Extracting first and last names

CRT · June 9, 2022, 3:55am

I am using a shortcut to extract personal details from a phot. I have extacted out the line with their name, and it is in the format such as:
SMITH, MS JENNY ANGELA

I am trying to use the MATCH command to get the firstname and have
^*(.+),\s
as i thought that you could use brackets in a RegExp to return part of the results of the expression, but when I look at the match results I will get
SMITH,
(with the comma)

The reson I am using .+ to match is I want to handle names such as O’HARA and FANCY-SURNAME as well as more typical single word surnames.
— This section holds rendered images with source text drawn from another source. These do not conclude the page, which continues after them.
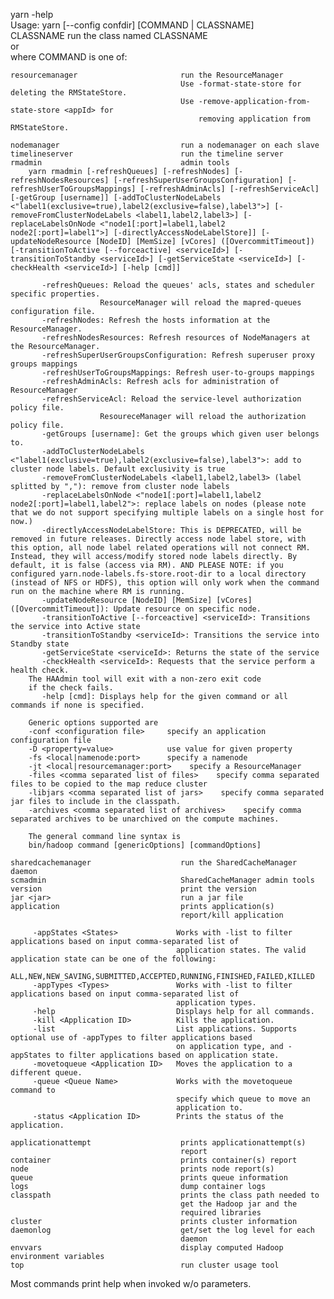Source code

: yarn -help   
  Usage: yarn [--config confdir] [COMMAND | CLASSNAME]   
    CLASSNAME                             run the class named CLASSNAME   
   or   
    where COMMAND is one of:   
    
    resourcemanager                       run the ResourceManager   
                                          Use -format-state-store for deleting the RMStateStore.   
                                          Use -remove-application-from-state-store <appId> for   
                                              removing application from RMStateStore.   
  
    nodemanager                           run a nodemanager on each slave   
    timelineserver                        run the timeline server   
    rmadmin                               admin tools   
        yarn rmadmin [-refreshQueues] [-refreshNodes] [-refreshNodesResources] [-refreshSuperUserGroupsConfiguration] [-refreshUserToGroupsMappings] [-refreshAdminAcls] [-refreshServiceAcl] [-getGroup [username]] [-addToClusterNodeLabels <"label1(exclusive=true),label2(exclusive=false),label3">] [-removeFromClusterNodeLabels <label1,label2,label3>] [-replaceLabelsOnNode <"node1[:port]=label1,label2 node2[:port]=label1">] [-directlyAccessNodeLabelStore]] [-updateNodeResource [NodeID] [MemSize] [vCores] ([OvercommitTimeout]) [-transitionToActive [--forceactive] <serviceId>] [-transitionToStandby <serviceId>] [-getServiceState <serviceId>] [-checkHealth <serviceId>] [-help [cmd]]   

           -refreshQueues: Reload the queues' acls, states and scheduler specific properties.
                        ResourceManager will reload the mapred-queues configuration file.
           -refreshNodes: Refresh the hosts information at the ResourceManager.
           -refreshNodesResources: Refresh resources of NodeManagers at the ResourceManager.
           -refreshSuperUserGroupsConfiguration: Refresh superuser proxy groups mappings
           -refreshUserToGroupsMappings: Refresh user-to-groups mappings
           -refreshAdminAcls: Refresh acls for administration of ResourceManager
           -refreshServiceAcl: Reload the service-level authorization policy file.
                        ResoureceManager will reload the authorization policy file.
           -getGroups [username]: Get the groups which given user belongs to.
           -addToClusterNodeLabels <"label1(exclusive=true),label2(exclusive=false),label3">: add to cluster node labels. Default exclusivity is true
           -removeFromClusterNodeLabels <label1,label2,label3> (label splitted by ","): remove from cluster node labels
           -replaceLabelsOnNode <"node1[:port]=label1,label2 node2[:port]=label1,label2">: replace labels on nodes (please note that we do not support specifying multiple labels on a single host for now.)
           -directlyAccessNodeLabelStore: This is DEPRECATED, will be removed in future releases. Directly access node label store, with this option, all node label related operations will not connect RM. Instead, they will access/modify stored node labels directly. By default, it is false (access via RM). AND PLEASE NOTE: if you configured yarn.node-labels.fs-store.root-dir to a local directory (instead of NFS or HDFS), this option will only work when the command run on the machine where RM is running.
           -updateNodeResource [NodeID] [MemSize] [vCores] ([OvercommitTimeout]): Update resource on specific node.
           -transitionToActive [--forceactive] <serviceId>: Transitions the service into Active state
           -transitionToStandby <serviceId>: Transitions the service into Standby state
           -getServiceState <serviceId>: Returns the state of the service
           -checkHealth <serviceId>: Requests that the service perform a health check.
        The HAAdmin tool will exit with a non-zero exit code
        if the check fails.
           -help [cmd]: Displays help for the given command or all commands if none is specified.

        Generic options supported are
        -conf <configuration file>     specify an application configuration file
        -D <property=value>            use value for given property
        -fs <local|namenode:port>      specify a namenode
        -jt <local|resourcemanager:port>    specify a ResourceManager
        -files <comma separated list of files>    specify comma separated files to be copied to the map reduce cluster
        -libjars <comma separated list of jars>    specify comma separated jar files to include in the classpath.
        -archives <comma separated list of archives>    specify comma separated archives to be unarchived on the compute machines.

        The general command line syntax is
        bin/hadoop command [genericOptions] [commandOptions]
    
    sharedcachemanager                    run the SharedCacheManager daemon   
    scmadmin                              SharedCacheManager admin tools   
    version                               print the version   
    jar <jar>                             run a jar file   
    application                           prints application(s)   
                                          report/kill application   

         -appStates <States>             Works with -list to filter applications based on input comma-separated list of   
                                         application states. The valid application state can be one of the following:   
                                         ALL,NEW,NEW_SAVING,SUBMITTED,ACCEPTED,RUNNING,FINISHED,FAILED,KILLED   
         -appTypes <Types>               Works with -list to filter applications based on input comma-separated list of   
                                         application types.   
         -help                           Displays help for all commands.   
         -kill <Application ID>          Kills the application.   
         -list                           List applications. Supports optional use of -appTypes to filter applications based   
                                         on application type, and -appStates to filter applications based on application state.   
         -movetoqueue <Application ID>   Moves the application to a different queue.   
         -queue <Queue Name>             Works with the movetoqueue command to
                                         specify which queue to move an
                                         application to.
         -status <Application ID>        Prints the status of the application.
   
    applicationattempt                    prints applicationattempt(s)   
                                          report   
    container                             prints container(s) report   
    node                                  prints node report(s)   
    queue                                 prints queue information   
    logs                                  dump container logs   
    classpath                             prints the class path needed to   
                                          get the Hadoop jar and the   
                                          required libraries   
    cluster                               prints cluster information   
    daemonlog                             get/set the log level for each   
                                          daemon   
    envvars                               display computed Hadoop environment variables   
    top                                   run cluster usage tool   

  Most commands print help when invoked w/o parameters.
Is there an easier way that I am just overlooking? I can’t really find a lot of detailed explanation or examples for this when I actually want to return more than one piece of data from a single match statement.

sylumer · June 9, 2022, 6:11am

You are matching. Groups (sets in parentheses) are for substitutions. I think you would always have to use a two step process if you are relying on the comma for a match to then remove the comma with a subsequent step.

CRT · June 9, 2022, 8:10am

Ahhh, yes, that’s where I did see groups discussed. I had thought I could use it for matching but you are right, used for substitutions.

So I would need to a multistep process:

Match for last name (will also return comma)
Tidy match to just name
Match for first name (will also return prefix and middle name if present)
Tidy to match just first name

sylumer · June 9, 2022, 8:32am

Or match both names with the comma and then just split the result on ", " to put them into a list.

CRT · June 9, 2022, 8:46am

Not sure what you mean here. If I match first and last names, aren’t I getting back what I already have? And if I split on comma, I still need to trim out the prefix

eg:
SMITH, MS JENNY ANGELA

Split on comma, wont I get
“SMITH”
“MS JENNY ANGELA”
and still need to parse out the first name?

sylumer · June 9, 2022, 8:55am

Sorry. Forgot that was your example. Yes, you’re right unless you remove the comma and split by spaces I guess. That would be three steps to give access to the two items.

oldblueday · June 10, 2022, 3:37am

What if you used a look ahead? Something like:
.*(?=,)
would match any characters that are followed by a comma, but not including the comma.

And I suppose for the rest, you could use (?<=, ).*, so it matches everything after a comma-space but not including that.